Juventino Mata-Hernandez plunged 19 stories to his death last week, leaving a 3-year-old girl without a father. Yet his bosses insist there’s no reason to think they weren’t abiding by “the highest safety standards.”
It’s not just an insult to Juventino. It’s an insult to the workers who are still being put at risk on the job. It’s a twisted attempt to ignore the workplace hazards that claimed the lives of 174 North Carolina workers in 2016 alone.
These deaths won’t be ignored. Working people are going to demand answers and secure the safety standards we need to ensure that each of us can arrive home safely after a full day’s work.
How can we report dangerous drivers?
CMPD used to have an email link for residents to report violations on Charlotte’s streets and highways. I’d get all the information about the car, when it happened and the automobile description with its tag. Then I’d send it to the email address and CMPD would respond to the driver and/or owner. That email link has been discontinued and I’ve contacted 311. They passed me along to phone numbers but no one answers. There is now, effectively, no way for us to report dangerous drivers on a daily basis.
One of these drivers will cause a wreck or worse but our brave men and women of CMPD won’t know about them beforehand.
Jon Schuller, Charlotte
John Boehner doesn’t define the GOP
John Boehner doesn’t define the GOP
In response to “John Boehner: 'There is no Republican Party'” (June 3 Viewpoint):
John Boehner, John McCain and John Kasich should have joined the Democratic Party years ago.
Boehner was scared to death of government shutdowns, McCain was the deciding vote against the repeal and replace of Obamacare, and Kasich bought the entire liberal agenda.
We need strong candidates that will take a hard vote and help our president accomplish his campaign promises, not a bunch of clowns that are scared of their own shadow.
Jim Cherry, Charlotte
What’s the traffic debt alternative?
In response to “ACLU lawsuit contends that revoking driver's license for traffic debt is illegal in NC” (May 31):
If the poor did not violate the law, the poor would not be in the position of paying for their crimes. Revocation of drivers’ licenses seems an appropriate punishment.
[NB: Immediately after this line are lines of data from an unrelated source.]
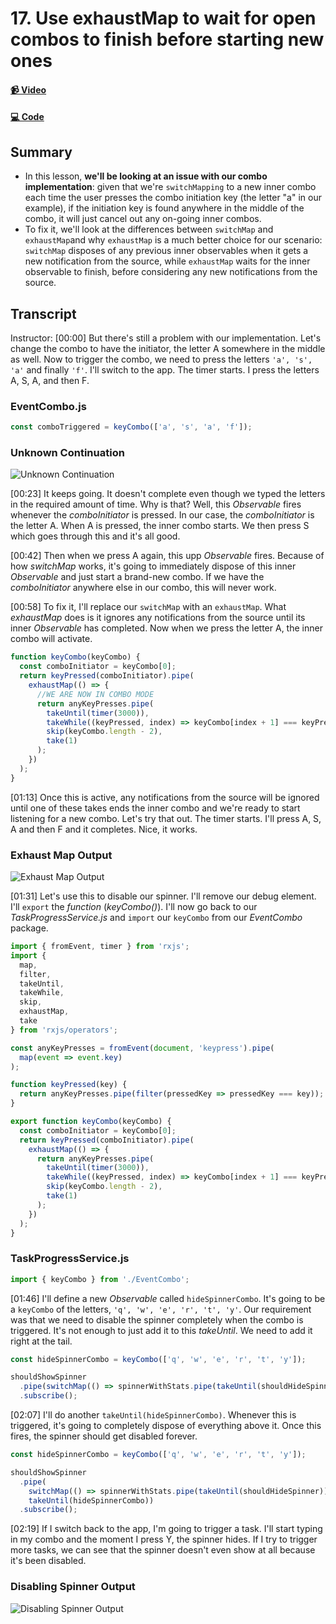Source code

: # 17. Use exhaustMap to wait for open combos to finish before starting new ones

#### [📹 Video](https://egghead.io/lessons/rxjs-use-exhaustmap-to-wait-for-open-combos-to-finish-before-starting-new-ones)

#### [💻 Code](https://github.com/rarmatei/egghead-thinking-reactively/blob/lesson-15/src/lesson-code/TaskProgressService.js)

## Summary

- In this lesson, **we'll be looking at an issue with our combo implementation**: given that we're `switchMapping` to a new inner combo each time the user presses the combo initiation key (the letter "a" in our example), if the initiation key is found anywhere in the middle of the combo, it will just cancel out any on-going inner combos.
- To fix it, we'll look at the differences between `switchMap` and `exhaustMap`and why `exhaustMap` is a much better choice for our scenario: `switchMap` disposes of any previous inner observables when it gets a new notification from the source, while `exhaustMap` waits for the inner observable to finish, before considering any new notifications from the source.

## Transcript

Instructor: [00:00] But there's still a problem with our implementation. Let's change the combo to have the initiator, the letter A somewhere in the middle as well. Now to trigger the combo, we need to press the letters `'a', 's', 'a'` and finally `'f'`. I'll switch to the app. The timer starts. I press the letters A, S, A, and then F.

### EventCombo.js

```js
const comboTriggered = keyCombo(['a', 's', 'a', 'f']);
```

### Unknown Continuation

![Unknown Continuation](https://res.cloudinary.com/dg3gyk0gu/image/upload/v1585168492/transcript-images/egghead-use-exhaustmap-to-wait-for-open-combos-to-finish-before-starting-new-ones-unknown-continuation.jpg)

[00:23] It keeps going. It doesn't complete even though we typed the letters in the required amount of time. Why is that? Well, this _Observable_ fires whenever the _comboInitiator_ is pressed. In our case, the _comboInitiator_ is the letter A. When A is pressed, the inner combo starts. We then press S which goes through this and it's all good.

[00:42] Then when we press A again, this upp _Observable_ fires. Because of how _switchMap_ works, it's going to immediately dispose of this inner _Observable_ and just start a brand-new combo. If we have the _comboInitiator_ anywhere else in our combo, this will never work.

[00:58] To fix it, I'll replace our `switchMap` with an `exhaustMap`. What _exhaustMap_ does is it ignores any notifications from the source until its inner _Observable_ has completed. Now when we press the letter A, the inner combo will activate.

```js
function keyCombo(keyCombo) {
  const comboInitiator = keyCombo[0];
  return keyPressed(comboInitiator).pipe(
    exhaustMap(() => {
      //WE ARE NOW IN COMBO MODE
      return anyKeyPresses.pipe(
        takeUntil(timer(3000)),
        takeWhile((keyPressed, index) => keyCombo[index + 1] === keyPressed),
        skip(keyCombo.length - 2),
        take(1)
      );
    })
  );
}
```

[01:13] Once this is active, any notifications from the source will be ignored until one of these takes ends the inner combo and we're ready to start listening for a new combo. Let's try that out. The timer starts. I'll press A, S, A and then F and it completes. Nice, it works.

### Exhaust Map Output

![Exhaust Map Output](https://res.cloudinary.com/dg3gyk0gu/image/upload/v1585168495/transcript-images/egghead-use-exhaustmap-to-wait-for-open-combos-to-finish-before-starting-new-ones-exhaust-map-output.jpg)

[01:31] Let's use this to disable our spinner. I'll remove our debug element. I'll `export` the _function_ (_keyCombo()_). I'll now go back to our _TaskProgressService.js_ and `import` our `keyCombo` from our _EventCombo_ package.

```js
import { fromEvent, timer } from 'rxjs';
import {
  map,
  filter,
  takeUntil,
  takeWhile,
  skip,
  exhaustMap,
  take
} from 'rxjs/operators';

const anyKeyPresses = fromEvent(document, 'keypress').pipe(
  map(event => event.key)
);

function keyPressed(key) {
  return anyKeyPresses.pipe(filter(pressedKey => pressedKey === key));
}

export function keyCombo(keyCombo) {
  const comboInitiator = keyCombo[0];
  return keyPressed(comboInitiator).pipe(
    exhaustMap(() => {
      return anyKeyPresses.pipe(
        takeUntil(timer(3000)),
        takeWhile((keyPressed, index) => keyCombo[index + 1] === keyPressed),
        skip(keyCombo.length - 2),
        take(1)
      );
    })
  );
}
```

### TaskProgressService.js

```js
import { keyCombo } from './EventCombo';
```

[01:46] I'll define a new _Observable_ called `hideSpinnerCombo`. It's going to be a `keyCombo` of the letters, `'q', 'w', 'e', 'r', 't', 'y'`. Our requirement was that we need to disable the spinner completely when the combo is triggered. It's not enough to just add it to this _takeUntil_. We need to add it right at the tail.

```js
const hideSpinnerCombo = keyCombo(['q', 'w', 'e', 'r', 't', 'y']);

shouldShowSpinner
  .pipe(switchMap(() => spinnerWithStats.pipe(takeUntil(shouldHideSpinner))))
  .subscribe();
```

[02:07] I'll do another `takeUntil(hideSpinnerCombo)`. Whenever this is triggered, it's going to completely dispose of everything above it. Once this fires, the spinner should get disabled forever.

```js
const hideSpinnerCombo = keyCombo(['q', 'w', 'e', 'r', 't', 'y']);

shouldShowSpinner
  .pipe(
    switchMap(() => spinnerWithStats.pipe(takeUntil(shouldHideSpinner)))
    takeUntil(hideSpinnerCombo))
  .subscribe();
```

[02:19] If I switch back to the app, I'm going to trigger a task. I'll start typing in my combo and the moment I press Y, the spinner hides. If I try to trigger more tasks, we can see that the spinner doesn't even show at all because it's been disabled.

### Disabling Spinner Output

![Disabling Spinner Output](https://res.cloudinary.com/dg3gyk0gu/image/upload/v1585168485/transcript-images/egghead-use-exhaustmap-to-wait-for-open-combos-to-finish-before-starting-new-ones-disabling-spinner-output.jpg)
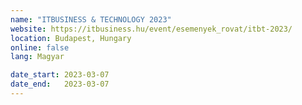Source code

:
 ```yaml
---
name: "ITBUSINESS & TECHNOLOGY 2023"
website: https://itbusiness.hu/event/esemenyek_rovat/itbt-2023/
location: Budapest, Hungary
online: false
lang: Magyar

date_start: 2023-03-07
date_end:   2023-03-07
---
```

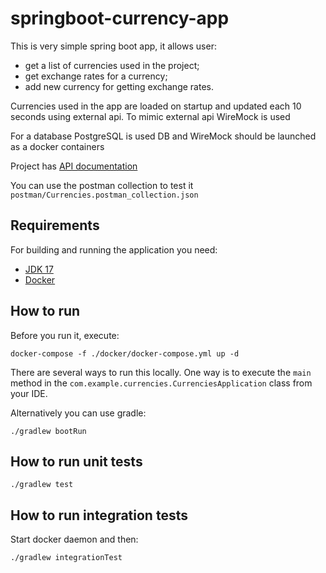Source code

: # springboot-currency-app

This is very simple spring boot app, it allows user:
- get a list of currencies used in the project;
- get exchange rates for a currency;
- add new currency for getting exchange rates.

Currencies used in the app are loaded on startup and updated each 10 seconds using external api.
To mimic external api WireMock is used

For a database PostgreSQL is used
DB and WireMock should be launched as a docker containers 

Project has [API documentation](http://localhost:8080/swagger-ui/index.html)

You can use the postman collection to test it
`postman/Currencies.postman_collection.json`

## Requirements

For building and running the application you need:

- [JDK 17](https://www.oracle.com/java/technologies/javase/jdk17-archive-downloads.html)
- [Docker](https://www.docker.com/)

## How to run

Before you run it, execute:
```shell
docker-compose -f ./docker/docker-compose.yml up -d
```

There are several ways to run this locally.
One way is to execute the `main` method in the `com.example.currencies.CurrenciesApplication` class from your IDE.

Alternatively you can use gradle:

```shell
./gradlew bootRun
```

## How to run unit tests

```shell
./gradlew test
```

## How to run integration tests

Start docker daemon and then: 

```shell
./gradlew integrationTest
```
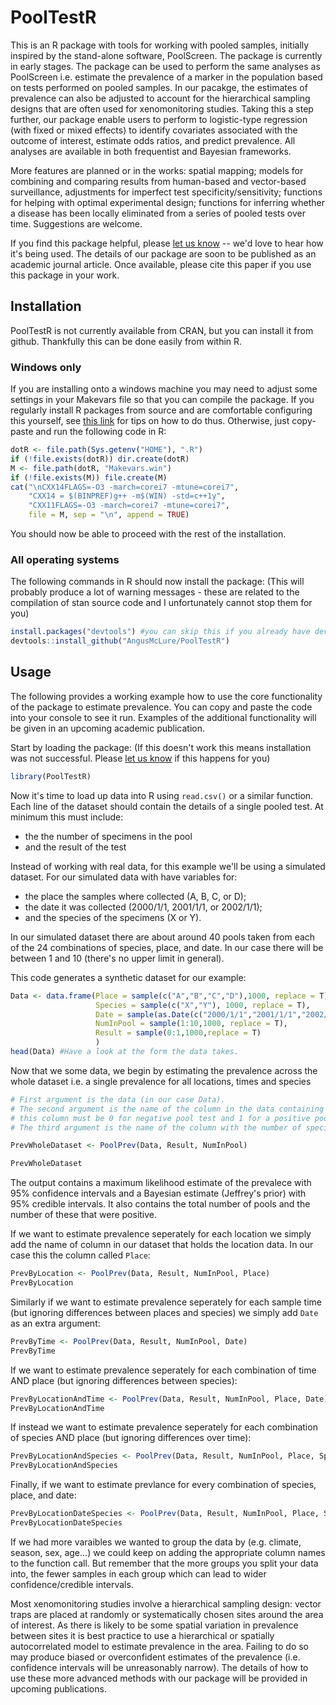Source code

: # PoolTestR
This is an R package with tools for working with pooled samples, initially inspired by the stand-alone software, PoolScreen. The package is currently in early stages. The package can be used to perform the same analyses as PoolScreen i.e. estimate the prevalence of a marker in the population based on tests performed on pooled samples. In our pacakge, the estimates of prevalence can also be adjusted to account for the hierarchical sampling designs that are often used for xenomonitoring studies. Taking this a step further, our package enable users to perform to logistic-type regression (with fixed or mixed effects) to identify covariates associated with the outcome of interest, estimate odds ratios, and predict prevalence. All analyses are available in both frequentist and Bayesian frameworks. 

More features are planned or in the works: spatial mapping; models for combining and comparing results from human-based and vector-based surveillance, adjustments for imperfect test specificity/sensitivity; functions for helping with optimal experimental design; functions for inferring whether a disease has been locally eliminated from a series of pooled tests over time. Suggestions are welcome.

If you find this package helpful, please [let us know](mailto:angus.mclure@anu.edu.au) -- we'd love to hear how it's being used. The details of our package are soon to be published as an academic journal article. Once available, please cite this paper if you use this package in your work.

## Installation

PoolTestR is not currently available from CRAN, but you can install it from github. Thankfully this can be done easily from within R.

### Windows only
If you are installing onto a windows machine you may need to adjust some settings in your Makevars file so that you can compile the package. If you regularly install R packages from source and are comfortable configuring this yourself, see [this link](https://github.com/stan-dev/rstan/wiki/Installing-RStan-from-source-on-Windows) for tips on how to do thus. Otherwise, just copy-paste and run the following code in R:

```R
dotR <- file.path(Sys.getenv("HOME"), ".R")
if (!file.exists(dotR)) dir.create(dotR)
M <- file.path(dotR, "Makevars.win")
if (!file.exists(M)) file.create(M)
cat("\nCXX14FLAGS=-O3 -march=corei7 -mtune=corei7",
    "CXX14 = $(BINPREF)g++ -m$(WIN) -std=c++1y",
    "CXX11FLAGS=-O3 -march=corei7 -mtune=corei7",
    file = M, sep = "\n", append = TRUE)
```
You should now be able to proceed with the rest of the installation.

### All operating systems
The following commands in R should now install the package: (This will probably produce a lot of warning messages - these are related to the compilation of stan source code and I unfortunately cannot stop them for you)
```R
install.packages("devtools") #you can skip this if you already have devtools installed
devtools::install_github("AngusMcLure/PoolTestR")
```

## Usage

The following provides a working example how to use the core functionality of the package to estimate prevalence. You can copy and paste the code into your console to see it run. Examples of the additional functionality will be given in an upcoming academic publication.

Start by loading the package: (If this doesn't work this means installation was not successful. Please [let us know](mailto:angus.mclure@anu.edu.au) if this happens for you)
```R
library(PoolTestR)
```

Now it's time to load up data into R using `read.csv()` or a similar function. Each line of the dataset should contain the details of a single pooled test. At minimum this must include:
-   the the number of specimens in the pool
-   and the result of the test

Instead of working with real data, for this example we'll be using a simulated dataset.  For our simulated data with have variables for:
- the place the samples where collected (A, B, C, or D);
- the date it was collected (2000/1/1, 2001/1/1, or 2002/1/1);
- and the species of the specimens (X or Y).

In our simulated dataset there are about around 40 pools taken from each of the 24 combinations of species, place, and date. In our case there will be between 1 and 10 (there's no upper limit in general).

This code generates a synthetic dataset for our example:

```R
Data <- data.frame(Place = sample(c("A","B","C","D"),1000, replace = T),
                   Species = sample(c("X","Y"), 1000, replace = T),
                   Date = sample(as.Date(c("2000/1/1","2001/1/1","2002/1/1")),1000, replace = T),
                   NumInPool = sample(1:10,1000, replace = T),
                   Result = sample(0:1,1000,replace = T)
                   )
head(Data) #Have a look at the form the data takes.                   
```
Now that we some data, we begin by estimating the prevalence across the whole dataset i.e. a single prevalence for all locations, times and species

```R
# First argument is the data (in our case Data).
# The second argument is the name of the column in the data containing the result of the test (in our case Result):
# this column must be 0 for negative pool test and 1 for a positive pool test and does not accept missing values.
# The third argument is the name of the column with the number of specimiens/isolates/insects in each pool

PrevWholeDataset <- PoolPrev(Data, Result, NumInPool)

PrevWholeDataset 
```
The output contains a maximum likelihood estimate of the prevalece with 95% confidence intervals and a Bayesian estimate (Jeffrey's prior) with 95% credible intervals. It also contains the total number of pools and the number of these that were positive.

If we want to estimate prevalence seperately for each location we simply add the name of column in our dataset that holds the location data. In our case this the column called `Place`:
```R
PrevByLocation <- PoolPrev(Data, Result, NumInPool, Place)
PrevByLocation
```
Similarly if we want to estimate prevalence seperately for each sample time (but ignoring differences between places and species) we simply add `Date` as an extra argument:
```R
PrevByTime <- PoolPrev(Data, Result, NumInPool, Date)
PrevByTime
```
If we want to estimate prevalence seperately for each combination of time AND place (but ignoring differences between species):
```R
PrevByLocationAndTime <- PoolPrev(Data, Result, NumInPool, Place, Date)
PrevByLocationAndTime
```
If instead we want to estimate prevalence seperately for each combination of species AND place (but ignoring differences over time):
```R
PrevByLocationAndSpecies <- PoolPrev(Data, Result, NumInPool, Place, Species)
PrevByLocationAndSpecies 
```
Finally, if we want to estimate prevlance for every combination of species, place, and date:
```R
PrevByLocationDateSpecies <- PoolPrev(Data, Result, NumInPool, Place, Species, Date)
PrevByLocationDateSpecies
```

If we had more varaibles we wanted to group the data by (e.g. climate, season, sex, age...) we could keep on adding the appropriate column names to the function call. But remember that the more groups you split your data into, the fewer samples in each group which can lead to wider confidence/credible intervals.

Most xenomonitoring studies involve a hierarchical sampling design: vector traps are placed at randomly or systematically chosen sites around the area of interest. As there is likely to be some spatial variation in prevalence between sites it is best practice to use a hierarchical or spatially autocorrelated model to estimate prevalence in the area. Failing to do so may produce biased or overconfident estimates of the prevalence (i.e. confidence intervals will be unreasonably narrow). The details of how to use these more advanced methods with our package will be provided in upcoming publications.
Would the ACLU prefer jail as punishment, or just that their clients receive no punishment at all because they’re poor? Don’t do the crime if you can’t pay the fine. If scofflaws with unpaid fines can pay for gas to drive around...just sayin’!
Robert Lewis, Charlotte
Graham shouldn’t put Church into State
Once upon a time there was a separation of Church and State. Now, we have Franklin Graham with a caravan of his tax-exempt resources trooping through California to get evangelicals to vote Republican in the mid-terms. Sounds similar to Russian interference in our elections, but Republicans aren’t very likely to stop Graham, either.
Bob Kirby, Charlotte
Is Trump’s power really absolute?
The letter Trump’s lawyers sent to Robert Mueller implies that the president is above the law, which I find dubious. But, if they are correct, then we have a dictator and not a president. This, I find, is too horrible to contemplate.
I’m wondering when I moved to Russia.